Üç ay içinde gelen yazılara dayanılarak kurucular, seçtikleri merkezin çevresinde sınırlarını çizerler. Çizdikleri bu sınır içine dışarıdan göç edenlerin sayısı eklenir, dışarıya gideceklerin sayısından çıkarıldığında oradaki nüfusun sayısı 3 bin ile 10 bin arasında olursa bucakları kurulmuş olur. Bu durum kurulmuş başka bir bucağın nüfusunu 3 binden aşağı düşürmemelidir.  Bucaklar bağımsız olup, istedikleri dilde sekiz yıllık ilk öğrenimlerini yaparlar. Bu öğrenim Kıbrıs ilinde geçerlidir. Kendileri yasalarını anayasalarına göre kendileri yaparlar. Yönetimi kendileri oluştururlar. Bucak yönetiminin izni olmadan ilin silahlı güçleri bucağa giremez.
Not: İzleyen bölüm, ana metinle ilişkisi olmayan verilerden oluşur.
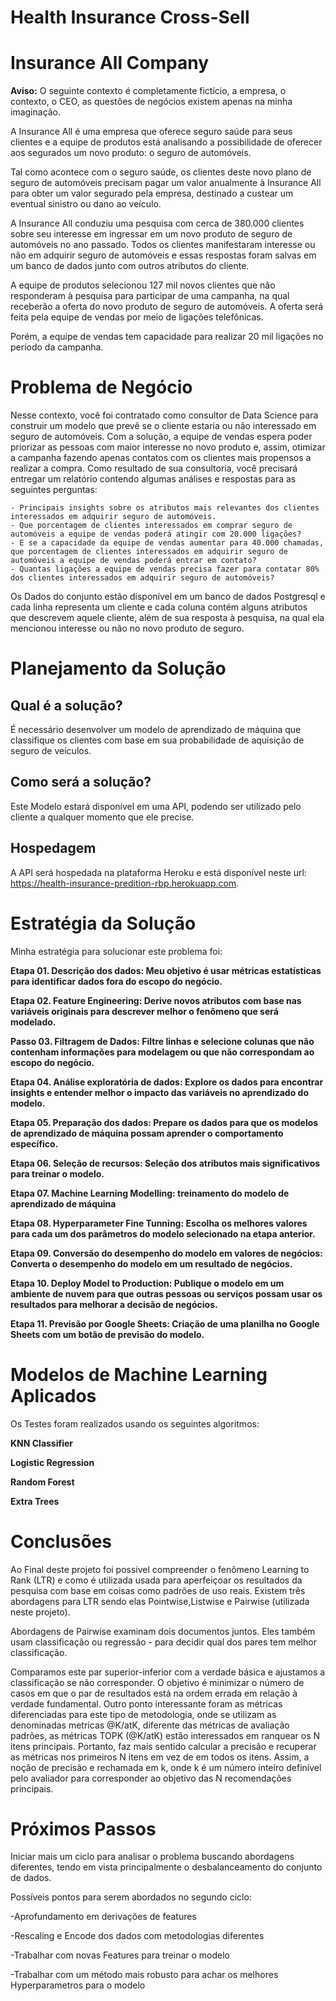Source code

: # Health Insurance Cross-Sell

# Insurance All Company

**Aviso:** O seguinte contexto é completamente fictício, a empresa, o contexto, o CEO, as questões de negócios existem apenas na minha imaginação.

A Insurance All é uma empresa que oferece seguro saúde para seus clientes e a equipe de produtos está analisando a possibilidade de oferecer aos segurados um novo produto: o seguro de automóveis.

Tal como acontece com o seguro saúde, os clientes deste novo plano de seguro de automóveis precisam pagar um valor anualmente à Insurance All para obter um valor segurado pela empresa, destinado a custear um eventual sinistro ou dano ao veículo.

A Insurance All conduziu uma pesquisa com cerca de 380.000 clientes sobre seu interesse em ingressar em um novo produto de seguro de automóveis no ano passado. Todos os clientes manifestaram interesse ou não em adquirir seguro de automóveis e essas respostas foram salvas em um banco de dados junto com outros atributos do cliente.

A equipe de produtos selecionou 127 mil novos clientes que não responderam à pesquisa para participar de uma campanha, na qual receberão a oferta do novo produto de seguro de automóveis. A oferta será feita pela equipe de vendas por meio de ligações telefônicas.

Porém, a equipe de vendas tem capacidade para realizar 20 mil ligações no período da campanha.

# Problema de Negócio

Nesse contexto, você foi contratado como consultor de Data Science para construir um modelo que prevê se o cliente estaria ou não interessado em seguro de automóveis.
Com a solução, a equipe de vendas espera poder priorizar as pessoas com maior interesse no novo produto e, assim, otimizar a campanha fazendo apenas contatos com os clientes mais propensos a realizar a compra.
Como resultado de sua consultoria, você precisará entregar um relatório contendo algumas análises e respostas para as seguintes perguntas:

	- Principais insights sobre os atributos mais relevantes dos clientes interessados em adquirir seguro de automóveis.
	- Que porcentagem de clientes interessados em comprar seguro de automóveis a equipe de vendas poderá atingir com 20.000 ligações?
	- E se a capacidade da equipe de vendas aumentar para 40.000 chamadas, que porcentagem de clientes interessados em adquirir seguro de automóveis a equipe de vendas poderá entrar em contato?
	- Quantas ligações a equipe de vendas precisa fazer para contatar 80% dos clientes interessados em adquirir seguro de automóveis?

Os Dados do conjunto estão disponível em um banco de dados Postgresql e cada linha representa um cliente e cada coluna contém alguns atributos que descrevem aquele cliente, além de sua resposta à pesquisa, na qual ela mencionou interesse ou não no novo produto de seguro.

# Planejamento da Solução

## Qual é a solução?

É necessário desenvolver um modelo de aprendizado de máquina que classifique os clientes com base em sua probabilidade de aquisição de seguro de veículos.

## Como será a solução?

Este Modelo estará disponível em uma API, podendo ser utilizado pelo cliente a qualquer momento que ele precise.

## Hospedagem

A API será hospedada na plataforma Heroku e está disponível neste url: https://health-insurance-predition-rbp.herokuapp.com.

# Estratégia da Solução

Minha estratégia para solucionar este problema foi:

**Etapa 01. Descrição dos dados: Meu objetivo é usar métricas estatísticas para identificar dados fora do escopo do negócio.**

**Etapa 02. Feature Engineering: Derive novos atributos com base nas variáveis originais para descrever melhor o fenômeno que será modelado.**

**Passo 03. Filtragem de Dados: Filtre linhas e selecione colunas que não contenham informações para modelagem ou que não correspondam ao escopo do negócio.**

**Etapa 04. Análise exploratória de dados: Explore os dados para encontrar insights e entender melhor o impacto das variáveis no aprendizado do modelo.**

**Etapa 05. Preparação dos dados: Prepare os dados para que os modelos de aprendizado de máquina possam aprender o comportamento específico.**

**Etapa 06. Seleção de recursos: Seleção dos atributos mais significativos para treinar o modelo.**

**Etapa 07. Machine Learning Modelling: treinamento do modelo de aprendizado de máquina**

**Etapa 08. Hyperparameter Fine Tunning: Escolha os melhores valores para cada um dos parâmetros do modelo selecionado na etapa anterior.**

**Etapa 09. Conversão do desempenho do modelo em valores de negócios: Converta o desempenho do modelo em um resultado de negócios.**

**Etapa 10. Deploy Model to Production: Publique o modelo em um ambiente de nuvem para que outras pessoas ou serviços possam usar os resultados para melhorar a decisão de negócios.**

**Etapa 11. Previsão por Google Sheets: Criação de uma planilha no Google Sheets com um botão de previsão do modelo.**

# Modelos de Machine Learning Aplicados

Os Testes foram realizados usando os seguintes algoritmos:

**KNN Classifier**

**Logistic Regression**

**Random Forest**

**Extra Trees**

# Conclusões

Ao Final deste projeto foi possivel compreender o fenômeno Learning to Rank (LTR) e como é utilizada usada para aperfeiçoar os resultados da pesquisa com base em coisas como padrões de uso reais. Existem três abordagens para LTR sendo elas Pointwise,Listwise e Pairwise (utilizada neste projeto).

Abordagens de Pairwise examinam dois documentos juntos. Eles também usam classificação ou regressão - para decidir qual dos pares tem melhor classificação.

Comparamos este par superior-inferior com a verdade básica e ajustamos a classificação se não corresponder. O objetivo é minimizar o número de casos em que o par de resultados está na ordem errada em relação à verdade fundamental.
Outro ponto interessante foram as métricas diferenciadas para este tipo de metodologia, onde se utilizam as denominadas metricas @K/atK, diferente das métricas de avaliação padrões, as métricas TOPK (@K/atK) estão interessados em ranquear os N itens principais. Portanto, faz mais sentido calcular a precisão e recuperar as métricas nos primeiros N itens em vez de em todos os itens. Assim, a noção de precisão e rechamada em k, onde k é um número inteiro definível pelo avaliador para corresponder ao objetivo das N recomendações principais.

# Próximos Passos

Iniciar mais um ciclo para analisar o problema buscando abordagens diferentes, tendo em vista principalmente o desbalanceamento do conjunto de dados.

Possíveis pontos para serem abordados no segundo ciclo:

-Aprofundamento em derivações de features

-Rescaling e Encode dos dados com metodologias diferentes

-Trabalhar com novas Features para treinar o modelo

-Trabalhar com um método mais robusto para achar os melhores Hyperparametros para o modelo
İL YÖNETİMİ/   Madde 3- Elen, Türkiye veya İngiltere’de geçerli yüksek tahsil diplomasına sahip her Kıbrıslı, Kıbrıs’ta halkın ilmî temsilcisi olabilir. 15 yaşını doldurmuş her Kıbrıslıya bir ilmî dayanışma ortaklık belgesi verilir. Ad ve soyadları ile adreslerini doldurup kurucu adaylardan birinin temsilcisine verirler. Tüm ortakların 200’de birini ortak eden Kıbrıs İl Meclisi Üyesi olmuş olur. Bir temsilci tüm üyelerin 50’de birinden fazlasını temsil edemez. En az 5, en çok 20 temsilci birleşerek bir ilmî dayanışma ortaklığını kurmuş olur. İlmî dayanışma ortakları ilmî şûra oluşturur ve bir il başkanını sıralama usûlü ile seçerler.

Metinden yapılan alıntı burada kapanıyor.